Collected data entries
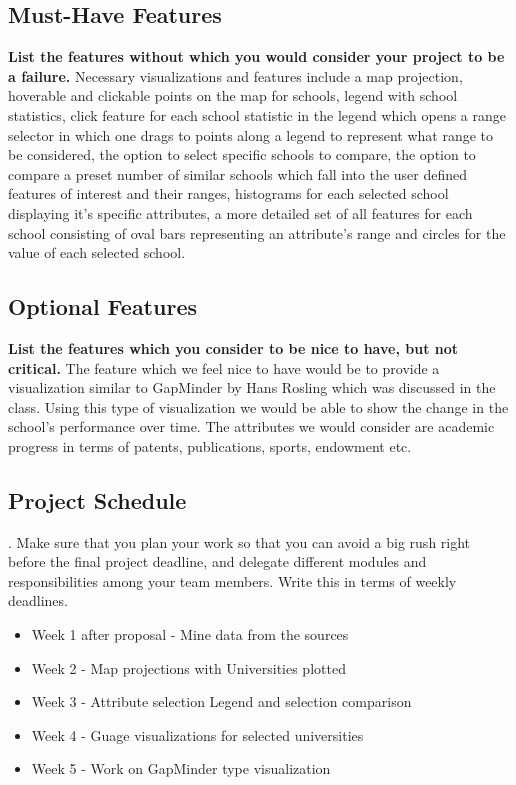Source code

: \documentclass[11pt, a4paper]{article}
\begin{document}
  \subsection{Must-Have Features}\textbf{ List the features without which you would consider your project to be a failure.}
  Necessary visualizations and features include a map projection, hoverable and clickable points on the map for schools, legend with school statistics, click feature for each school statistic in the legend which opens a range selector in which one drags to points along a legend to represent what range to be considered, the option to select specific schools to compare, the option to compare a preset number of similar schools which fall into the user defined features of interest and their ranges, histograms for each selected school displaying it's specific attributes, a more detailed set of all features for each school consisting of oval bars representing an attribute's range and circles for the value of each selected school.

\subsection{Optional Features}\textbf{ List the features which you consider to be nice to have, but not critical.}
The feature which we feel nice to have would be to provide a visualization similar to GapMinder by Hans Rosling which was discussed in the class. Using this type of visualization we would be able to show the change in the school's performance over time.
The attributes we would consider are academic progress in terms of patents, publications, sports, endowment etc.

\vspace{5em}
\subsection{Project Schedule}{. Make sure that you plan your work so that you can avoid a big rush right before the final project deadline, and delegate different modules and responsibilities among your team members. Write this in terms of weekly deadlines.}
\begin{itemize}
\item Week 1 after proposal - Mine data from the sources
\item Week 2 - Map projections with Universities plotted
\item Week 3 -  Attribute selection Legend and selection comparison
\item Week 4 - Guage visualizations for selected universities
\item Week 5 - Work on GapMinder type visualization
\end{itemize}
\end{document}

| AIM OF THE EXERCISE |
Your task is to copy each line of the entries that includes the word "GapMinder".

| EXERCISE SOLUTION |
The feature which we feel nice to have would be to provide a visualization similar to GapMinder by Hans Rosling which was discussed in the class. Using this type of visualization we would be able to show the change in the school's performance over time.
\item Week 5 - Work on GapMinder type visualization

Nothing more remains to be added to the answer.